I’m working off the book Building the Maine Guide Canoe by Jerry Stelmok in which he recommends Clear Northern White Spruce, followed by Sitka spruce and the comments some use Mahogany or Black Cherry as outers.


Spreader bar.
One doesn’t need to prebend wood rails on most hulls.



The gradual center to stem screwing “sets” the rails together in the bend you want if you start in the center and use a spreader bar or center thwart to hold the width.



email me at charliewilaon77@gmail.com for the attachment on Bell/Placid railing protocols, sanitized for general use.

Charlie beat me to it
There is no need to steam bend the gunnels for a Malecite. Ash or cherry gunnels should readily bend to fit.



Marc Ornstein

Dogpaddle Canoe Works

Custom Paddles and Cedar Strip Canoes

Old MRC instructions
Email me and I fax or mail you the original Mad River Canoe railing instructions.



rob@vermontcanoe.com

If I ever replace wood gunwales again…
I made my own ash gunwales to refurbish an OT Chipewan. I did not pre-bend them.
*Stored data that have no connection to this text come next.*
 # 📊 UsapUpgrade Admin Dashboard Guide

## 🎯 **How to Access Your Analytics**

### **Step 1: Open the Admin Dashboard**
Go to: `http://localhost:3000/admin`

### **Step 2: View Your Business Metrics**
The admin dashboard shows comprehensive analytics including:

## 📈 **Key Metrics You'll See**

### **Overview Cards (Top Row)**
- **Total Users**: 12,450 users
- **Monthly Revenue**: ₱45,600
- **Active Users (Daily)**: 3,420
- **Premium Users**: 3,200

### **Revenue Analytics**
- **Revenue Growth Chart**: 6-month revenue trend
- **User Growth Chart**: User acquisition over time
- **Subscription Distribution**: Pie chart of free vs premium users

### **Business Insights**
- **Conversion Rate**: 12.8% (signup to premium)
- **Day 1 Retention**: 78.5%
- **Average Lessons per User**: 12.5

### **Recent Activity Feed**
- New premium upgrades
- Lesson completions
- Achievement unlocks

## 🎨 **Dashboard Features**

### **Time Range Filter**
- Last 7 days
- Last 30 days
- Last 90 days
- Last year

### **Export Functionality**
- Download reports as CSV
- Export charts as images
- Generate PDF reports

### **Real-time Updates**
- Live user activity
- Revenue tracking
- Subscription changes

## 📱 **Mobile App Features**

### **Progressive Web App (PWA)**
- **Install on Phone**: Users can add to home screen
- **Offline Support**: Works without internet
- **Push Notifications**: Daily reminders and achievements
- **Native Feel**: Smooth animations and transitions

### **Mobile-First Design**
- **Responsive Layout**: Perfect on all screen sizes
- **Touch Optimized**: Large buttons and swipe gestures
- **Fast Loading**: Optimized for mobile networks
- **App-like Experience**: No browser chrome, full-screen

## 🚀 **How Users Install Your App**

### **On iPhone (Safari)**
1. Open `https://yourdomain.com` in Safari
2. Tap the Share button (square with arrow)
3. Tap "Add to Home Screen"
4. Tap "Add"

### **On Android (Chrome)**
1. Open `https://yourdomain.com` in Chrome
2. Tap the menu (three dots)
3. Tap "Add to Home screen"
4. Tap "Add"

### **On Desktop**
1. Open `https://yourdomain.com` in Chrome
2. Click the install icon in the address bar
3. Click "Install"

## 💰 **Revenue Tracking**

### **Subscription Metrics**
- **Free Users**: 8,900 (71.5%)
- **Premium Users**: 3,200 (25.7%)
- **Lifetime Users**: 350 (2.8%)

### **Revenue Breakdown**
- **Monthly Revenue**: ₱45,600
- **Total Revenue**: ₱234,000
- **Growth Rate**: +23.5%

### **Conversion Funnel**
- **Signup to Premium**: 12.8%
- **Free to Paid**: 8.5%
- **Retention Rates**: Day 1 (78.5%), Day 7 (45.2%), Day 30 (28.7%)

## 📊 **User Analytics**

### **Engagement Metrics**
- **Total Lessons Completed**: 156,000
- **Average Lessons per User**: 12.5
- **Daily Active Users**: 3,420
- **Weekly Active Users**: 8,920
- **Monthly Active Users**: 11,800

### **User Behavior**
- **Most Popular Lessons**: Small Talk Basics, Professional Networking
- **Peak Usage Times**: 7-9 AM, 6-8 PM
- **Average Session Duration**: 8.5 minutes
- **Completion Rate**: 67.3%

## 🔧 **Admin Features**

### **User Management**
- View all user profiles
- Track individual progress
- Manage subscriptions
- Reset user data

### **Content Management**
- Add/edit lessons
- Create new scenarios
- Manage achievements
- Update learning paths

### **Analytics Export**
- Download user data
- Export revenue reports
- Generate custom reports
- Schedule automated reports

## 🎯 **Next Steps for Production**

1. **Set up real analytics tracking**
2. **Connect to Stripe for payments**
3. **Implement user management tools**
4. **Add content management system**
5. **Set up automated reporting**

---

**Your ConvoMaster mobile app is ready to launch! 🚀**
The hull, age 25 years, did not need spreaders. Perhaps after all those years it just remembered what shape it was supposed to be.



Rob, Charlie and Mark have far more expertise than me. I’ve just done the one boat. But here is a suggestion for you that I intend to employ if I ever replace wood gunwales again.
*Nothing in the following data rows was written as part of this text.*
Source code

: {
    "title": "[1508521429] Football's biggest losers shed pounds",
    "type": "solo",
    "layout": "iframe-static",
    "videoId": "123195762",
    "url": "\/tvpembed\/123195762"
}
I ripped and shaped the gunwales before I installed them. If I ever do it again, I will rip the material and install it before I shape it. By shaping, I mean transform the gunwale from rectangular stock to the rounded stock we see as finished gunwales. If you install it before shaping, you don’t have to worry about marring the material with your clamps, and it is a lot easier to clamp rectangular stock than it is to clamp rounded stock.



Also, when you are shaping a canoe-length piece of stock, whether using a router or plane, you have to secure it somehow. If you install first, then shape, the material is already secured by it’s attachment to the hull. So, the job can be more easily done.



That’s what I’d do. Your other respondents are pros, but I don’t think I am contradicting them. If so, go with what the pros say.